With less power and overwhelming demand, ERCOT was forced to initiate blackouts, resulting in millions of Texans left without power, a contributing factor to more than 200 deaths and billions in lost revenue.

Natural gas supplies 46 percent of the power to the Texas grid; 23 percent of the power comes from wind, 18 percent from coal, 11 percent from nuclear, and the remainder from other sources.

Epoch Times Photo
The U.S. and Texas flags fly in front of high voltage transmission towers on February 21, 2021 in Houston, Texas. (Justin Sullivan/Getty Images)
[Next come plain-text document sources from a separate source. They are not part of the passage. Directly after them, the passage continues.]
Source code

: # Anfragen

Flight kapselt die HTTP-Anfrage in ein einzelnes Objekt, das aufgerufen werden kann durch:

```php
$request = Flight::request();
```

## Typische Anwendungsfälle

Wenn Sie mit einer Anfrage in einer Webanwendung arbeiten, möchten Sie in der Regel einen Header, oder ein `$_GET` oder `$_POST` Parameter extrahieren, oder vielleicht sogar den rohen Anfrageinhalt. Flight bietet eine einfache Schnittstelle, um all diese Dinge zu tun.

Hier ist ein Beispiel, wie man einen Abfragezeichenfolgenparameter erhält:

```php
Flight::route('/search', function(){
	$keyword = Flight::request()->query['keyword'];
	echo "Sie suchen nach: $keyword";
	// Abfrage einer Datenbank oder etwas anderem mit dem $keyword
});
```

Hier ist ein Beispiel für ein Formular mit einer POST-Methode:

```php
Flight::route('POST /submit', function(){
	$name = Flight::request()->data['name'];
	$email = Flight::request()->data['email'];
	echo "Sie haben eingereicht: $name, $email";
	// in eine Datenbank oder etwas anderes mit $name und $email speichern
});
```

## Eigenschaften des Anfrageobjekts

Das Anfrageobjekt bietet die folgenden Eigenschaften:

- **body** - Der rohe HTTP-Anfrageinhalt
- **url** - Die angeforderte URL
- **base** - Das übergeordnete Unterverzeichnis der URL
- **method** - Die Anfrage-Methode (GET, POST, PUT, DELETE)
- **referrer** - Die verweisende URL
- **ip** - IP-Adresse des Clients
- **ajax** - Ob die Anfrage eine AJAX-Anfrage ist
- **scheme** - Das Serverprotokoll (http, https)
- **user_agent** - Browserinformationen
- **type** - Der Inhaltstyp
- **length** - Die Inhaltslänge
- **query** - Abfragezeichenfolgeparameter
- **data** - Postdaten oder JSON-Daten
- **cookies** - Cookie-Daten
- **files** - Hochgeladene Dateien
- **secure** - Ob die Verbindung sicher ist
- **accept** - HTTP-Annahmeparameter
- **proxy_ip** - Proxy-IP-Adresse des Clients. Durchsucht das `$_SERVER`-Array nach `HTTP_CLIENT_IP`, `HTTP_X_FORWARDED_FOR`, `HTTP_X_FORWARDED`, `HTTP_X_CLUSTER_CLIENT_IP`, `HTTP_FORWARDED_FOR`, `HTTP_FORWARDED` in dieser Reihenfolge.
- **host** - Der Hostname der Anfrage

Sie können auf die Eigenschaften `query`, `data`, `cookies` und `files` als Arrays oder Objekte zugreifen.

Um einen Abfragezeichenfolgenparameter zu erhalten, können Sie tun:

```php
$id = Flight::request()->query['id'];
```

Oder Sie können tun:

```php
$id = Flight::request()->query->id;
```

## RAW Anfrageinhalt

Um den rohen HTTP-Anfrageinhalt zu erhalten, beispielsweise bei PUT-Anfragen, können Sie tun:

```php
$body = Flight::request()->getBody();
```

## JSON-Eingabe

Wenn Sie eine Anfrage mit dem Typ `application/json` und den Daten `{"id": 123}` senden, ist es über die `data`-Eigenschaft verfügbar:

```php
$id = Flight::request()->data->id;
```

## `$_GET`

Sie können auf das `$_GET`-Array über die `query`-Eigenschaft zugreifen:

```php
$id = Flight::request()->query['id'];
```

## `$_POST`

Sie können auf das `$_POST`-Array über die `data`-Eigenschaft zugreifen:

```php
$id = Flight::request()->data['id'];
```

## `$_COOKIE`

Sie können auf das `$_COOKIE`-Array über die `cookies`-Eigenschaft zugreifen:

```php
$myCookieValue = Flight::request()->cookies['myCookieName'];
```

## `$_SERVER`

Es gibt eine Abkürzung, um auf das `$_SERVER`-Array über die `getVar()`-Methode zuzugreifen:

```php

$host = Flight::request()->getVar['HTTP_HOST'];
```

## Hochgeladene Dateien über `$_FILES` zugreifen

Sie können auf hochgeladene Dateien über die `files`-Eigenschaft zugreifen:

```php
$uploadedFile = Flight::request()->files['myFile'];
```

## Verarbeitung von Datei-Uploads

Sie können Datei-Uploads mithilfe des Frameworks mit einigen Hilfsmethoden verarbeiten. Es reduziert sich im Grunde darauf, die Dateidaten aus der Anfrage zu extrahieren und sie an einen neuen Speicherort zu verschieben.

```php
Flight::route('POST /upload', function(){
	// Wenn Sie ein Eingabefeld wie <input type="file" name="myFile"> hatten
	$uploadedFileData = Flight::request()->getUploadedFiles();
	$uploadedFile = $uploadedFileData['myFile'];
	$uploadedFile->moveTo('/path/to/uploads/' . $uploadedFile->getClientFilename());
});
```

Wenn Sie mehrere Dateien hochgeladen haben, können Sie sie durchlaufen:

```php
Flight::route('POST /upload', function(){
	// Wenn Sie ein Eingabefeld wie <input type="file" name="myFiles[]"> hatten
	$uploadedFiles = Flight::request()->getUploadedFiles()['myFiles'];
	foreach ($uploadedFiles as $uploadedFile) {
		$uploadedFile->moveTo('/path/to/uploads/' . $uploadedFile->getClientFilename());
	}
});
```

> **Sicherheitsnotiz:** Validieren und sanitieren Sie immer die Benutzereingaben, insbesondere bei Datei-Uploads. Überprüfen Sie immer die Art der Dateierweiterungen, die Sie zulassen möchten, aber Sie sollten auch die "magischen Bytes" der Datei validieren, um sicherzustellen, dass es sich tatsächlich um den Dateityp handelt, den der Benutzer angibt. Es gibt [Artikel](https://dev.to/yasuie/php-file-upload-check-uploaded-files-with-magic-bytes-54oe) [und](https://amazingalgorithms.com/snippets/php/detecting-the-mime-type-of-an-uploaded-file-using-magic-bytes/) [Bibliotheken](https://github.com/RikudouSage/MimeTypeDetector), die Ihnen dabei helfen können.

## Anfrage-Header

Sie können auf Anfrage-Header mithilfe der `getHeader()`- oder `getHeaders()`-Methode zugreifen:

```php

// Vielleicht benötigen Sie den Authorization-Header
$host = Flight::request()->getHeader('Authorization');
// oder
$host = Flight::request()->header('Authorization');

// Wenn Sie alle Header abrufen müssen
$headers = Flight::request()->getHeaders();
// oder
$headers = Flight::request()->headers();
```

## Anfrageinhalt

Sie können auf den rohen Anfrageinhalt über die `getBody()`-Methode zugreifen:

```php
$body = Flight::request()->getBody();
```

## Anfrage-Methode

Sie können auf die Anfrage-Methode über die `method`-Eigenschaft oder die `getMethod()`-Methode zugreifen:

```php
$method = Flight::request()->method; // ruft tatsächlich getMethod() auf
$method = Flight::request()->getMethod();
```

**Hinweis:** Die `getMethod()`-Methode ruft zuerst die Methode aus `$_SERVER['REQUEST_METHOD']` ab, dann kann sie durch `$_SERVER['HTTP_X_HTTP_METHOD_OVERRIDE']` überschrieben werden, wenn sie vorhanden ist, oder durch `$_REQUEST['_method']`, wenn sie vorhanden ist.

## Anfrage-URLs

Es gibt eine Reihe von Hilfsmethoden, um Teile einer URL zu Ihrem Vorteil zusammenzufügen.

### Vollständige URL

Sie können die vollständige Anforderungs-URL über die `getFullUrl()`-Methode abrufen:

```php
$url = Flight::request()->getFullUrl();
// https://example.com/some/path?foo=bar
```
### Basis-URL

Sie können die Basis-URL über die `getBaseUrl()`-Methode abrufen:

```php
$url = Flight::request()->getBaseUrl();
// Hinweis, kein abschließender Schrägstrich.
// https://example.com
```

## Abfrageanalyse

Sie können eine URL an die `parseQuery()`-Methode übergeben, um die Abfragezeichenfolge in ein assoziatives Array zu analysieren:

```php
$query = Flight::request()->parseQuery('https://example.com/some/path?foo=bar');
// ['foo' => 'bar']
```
The actions announced by ERCOT and PUC on Dec. 7 include the adoption of rules to identify natural gas facilities that are critical to the operation of the electric grid and increase penalties for power plants violating weatherization rules to $1 million per day per violation.

“The PUC is working at light speed to enhance our grid and ensure reliability for this winter,” PUC Chairman Peter Lake said in a press release on Dec. 8. “As a result of the combination of these efforts, the ERCOT grid today is stronger than ever.”

Mike Hoke, a PUC media spokesman, told The Epoch Times that companies were required to file a winter weather preparedness report with ERCOT by Dec. 1. PUC enforcement staff are already seeking penalties against eight companies for failure to file reports.

The Texas Railroad Commission adopted similar rules Nov. 30 for critical designation of natural gas infrastructure to help protect Texans in an energy emergency.

The new rules were part of the Texas legislature’s response to the February grid crisis. The legislative action requires upgrades for power generators and transmission lines to make them better withstand extreme weather.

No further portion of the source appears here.